In my misspent youth, I rated a perfect 10 on the Teaspoon Gullibility Scale. I'd open the bubbly, pour a glass or three and place the bottle in the fridge with an inverted teaspoon in its neck. Later we'd pour the rest and - what do you know - the wine was still fizzy! I was poor and perennially thirsty, and since my mates and I generally finished the bottle before bedtime, I don't recall testing the theory overnight in any meaningful way.
Happily, more rigorous and scientific minds than mine have taken the Teaspoon Theory seriously enough to subject it to proper testing
Teams from the French champagne industry body, New Scientist magazine, Stanford University and even television's MythBusters have all had a crack.

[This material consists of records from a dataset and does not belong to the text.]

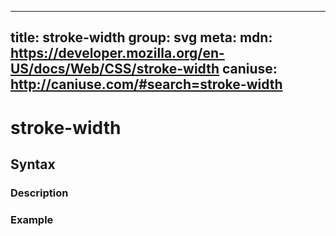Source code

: 
  ---
  title: stroke-width
  group: svg
  meta:
    mdn: https://developer.mozilla.org/en-US/docs/Web/CSS/stroke-width
    caniuse: http://caniuse.com/#search=stroke-width
  ---

  # stroke-width
  <!--- Introduction for stroke-width, keep it brief and set the overall context -->

  ## Syntax
  <!--- Introduce the various syntax for stroke-width -->

  ### Description
  <!--- For each major section of syntax, provide a description explaining its usage further -->

  ### Example
  <!--- Provide code examples for the syntax block you're currently describing -->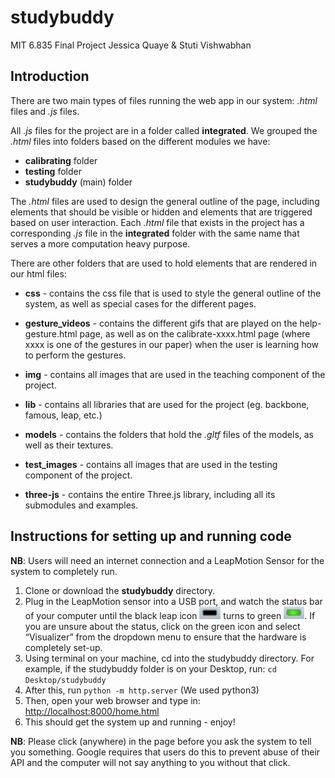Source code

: # studybuddy
MIT 6.835 Final Project
Jessica Quaye & Stuti Vishwabhan

## Introduction
There are two main types of files running the web app in our system: *.html* files and *.js* files. 

All *.js* files for the project are in a folder called **integrated**. 
We grouped the *.html* files into folders based on the different modules we have:  
- **calibrating** folder
- **testing** folder
- **studybuddy** (main) folder

The *.html* files are used to design the general outline of the page, including elements that should be visible or hidden and elements that are triggered based on user interaction. Each *.html* file that exists in the project has a corresponding *.js* file in the **integrated** folder with the same name that serves a more computation heavy purpose. 

There are other folders that are used to hold elements that are rendered in our html files: 
- **css** - contains the css file that is used to style the general outline of the system, as well as special cases for the different pages. 

- **gesture_videos** - contains the different gifs that are played on the help-gesture.html page, as well as on the calibrate-xxxx.html page (where xxxx is one of the gestures in our paper) when the user is learning how to perform the gestures. 

- **img** - contains all images that are used in the teaching component of the project. 

- **lib** - contains all libraries that are used for the project (eg. backbone, famous, leap, etc.) 

- **models** - contains the folders that hold the *.gltf* files of the models, as well as their textures.  

- **test_images** - contains all images that are used in the testing component of the project. 		

- **three-js**  - contains the entire Three.js library, including all its submodules and examples. 

## Instructions for setting up and running code
**NB**: Users will need an internet connection and a LeapMotion Sensor for the system to completely run.
 
1. Clone or download the **studybuddy** directory.
2. Plug in the LeapMotion sensor into a USB port, and watch the status bar of your computer until the black leap icon ![alt text](img/normalLeap.png) turns to green ![alt text](img/connectedLeap.png). If you are unsure about the status, click on the green icon and select “Visualizer” from the dropdown menu to ensure that the hardware is completely set-up.
3. Using terminal on your machine, cd into the studybuddy directory. For example, if the studybuddy folder is on your Desktop, run:
	`cd Desktop/studybuddy`
4. After this, run `python -m http.server` (We used python3)
5. Then, open your web browser and type in:
	[http://localhost:8000/home.html](http://localhost:8000/home.html)
6. This should get the system up and running - enjoy! 


**NB**: Please click (anywhere) in the page before you ask the system to tell you something. Google requires that users do this to prevent abuse of their API and the computer will not say anything to you without that click.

Some have gone so far as to check whether a stainless steel teaspoon or a silver one does a better job. The consensus appears to be that a spoon of any kind does nothing: wine treated this way overnight is generally about as fizzy as wine left in a bottle in the fridge with no covering of any kind.
If the wine is still passably bubbly the next day, that may be due to the way the bubbles got there in the first place. The kinds that are fermented via the traditional method - where the bubbles come from bottle fermentation - have more longevity than those added to the wine by carbonation, as is the practice with soft drinks and some cheaper sparklings.
You can buy all sorts of gadgets to help you keep the bubbles in your bubbly. These days I favour a simple, inexpensive rubber stopper with stainless steel wings that clamp onto the bottle's neck. In the long run, it's arguably safest to buy good stuff in the first place - and drink it in one night. What are friends for?